ArchaeaBot at Science Gallery Bengaluru
· exhibition
ArchaeaBot was featured in SUBMERGE, Science Gallery Bengaluru's first exhibition season, where the work was placed within a wide interdisciplinary programme on water, ecology, and shared futures.
ArchaeaBot: A Post Climate Change, Post Singularity Life-form was featured in SUBMERGE, the first exhibition season presented by Science Gallery Bengaluru. Announced on 19 December 2019, the exhibition brought together artists, scientists, engineers, historians, and storytellers to think through water as a material, political, and ecological condition rather than a neutral resource.

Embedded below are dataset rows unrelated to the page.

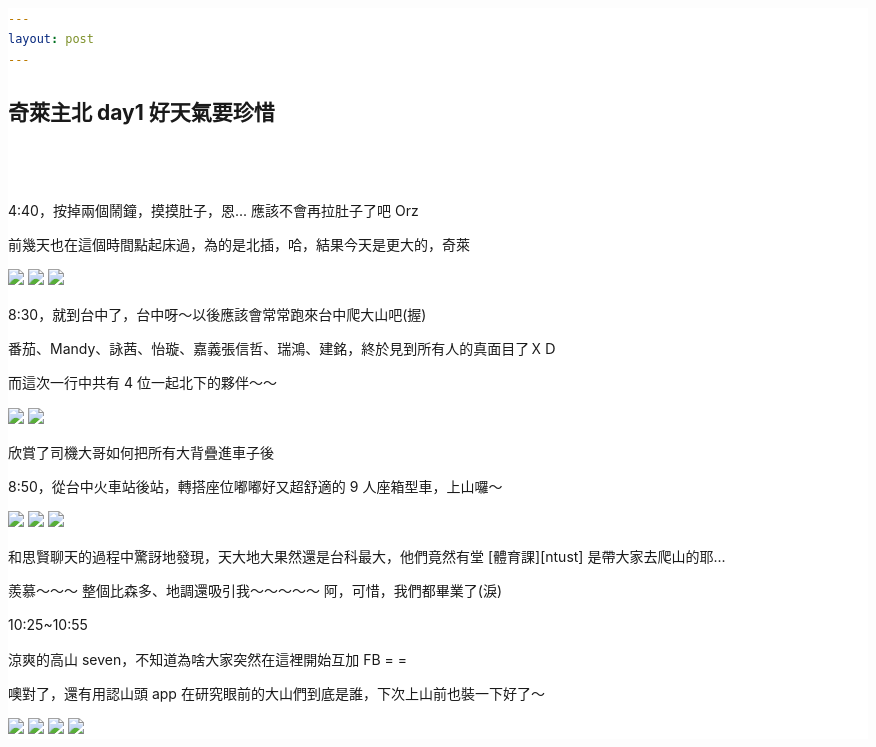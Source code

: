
 ```yaml
---
layout: post
---
```


奇萊主北 day1 好天氣要珍惜
---

<br>
<br>


4:40，按掉兩個鬧鐘，摸摸肚子，恩... 應該不會再拉肚子了吧 Orz

前幾天也在這個時間點起床過，為的是北插，哈，結果今天是更大的，奇萊

<img src="{{site.url}}/img/2014-11-17/2.jpg" height="300px">
<img src="{{site.url}}/img/2014-11-17/3.jpg" height="300px">
<img  src="{{site.url}}/img/2014-11-17/1.jpg" height="300px">

8:30，就到台中了，台中呀～以後應該會常常跑來台中爬大山吧(握)

番茄、Mandy、詠茜、怡璇、嘉義張信哲、瑞鴻、建銘，終於見到所有人的真面目了ＸＤ

而這次一行中共有 4 位一起北下的夥伴～～

<img src="{{site.url}}/img/2014-11-17/4-1.jpg" height="300px">
<img src="{{site.url}}/img/2014-11-17/4.jpg" height="300px">

欣賞了司機大哥如何把所有大背疊進車子後

8:50，從台中火車站後站，轉搭座位嘟嘟好又超舒適的 9 人座箱型車，上山囉～

<img src="{{site.url}}/img/2014-11-17/5.jpg" height="300px">
<img src="{{site.url}}/img/2014-11-17/6.jpg" height="300px">
<img src="{{site.url}}/img/2014-11-17/6-2.jpg" height="300px">

和思賢聊天的過程中驚訝地發現，天大地大果然還是台科最大，他們竟然有堂 [體育課][ntust] 是帶大家去爬山的耶...

羨慕～～～ 整個比森多、地調還吸引我～～～～～ 阿，可惜，我們都畢業了(淚)

10:25~10:55

涼爽的高山 seven，不知道為啥大家突然在這裡開始互加 FB = =

噢對了，還有用認山頭 app 在研究眼前的大山們到底是誰，下次上山前也裝一下好了～

<img src="{{site.url}}/img/2014-11-17/7.jpg" height="250px">
<img src="{{site.url}}/img/2014-11-17/8.jpg" height="250px">
<img src="{{site.url}}/img/2014-11-17/9.jpg" height="250px">
<img src="{{site.url}}/img/2014-11-17/10.jpg" height="250px">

That context gave ArchaeaBot a strong fit. Developed by Alex May and Anna Dumitriu, the work imagines a speculative organism shaped by climate change, microbial endurance, and technological adaptation. Within SUBMERGE, those ideas were placed alongside wider questions about extraction, depletion, environmental imbalance, and the uneven futures that emerge from them. The exhibition showed how the work could operate within a broader interdisciplinary conversation while keeping its focus on survival, change, and post-human possibility.
For May, the Bengaluru presentation mattered because it connected the project’s speculative ecology to a public programme centred on real environmental pressures. ArchaeaBot does not treat water only as backdrop or metaphor. It uses an underwater robotic form to think about the conditions under which life might persist after damage, and about how technological imagination can open difficult questions about responsibility, resilience, and the futures we are actively making.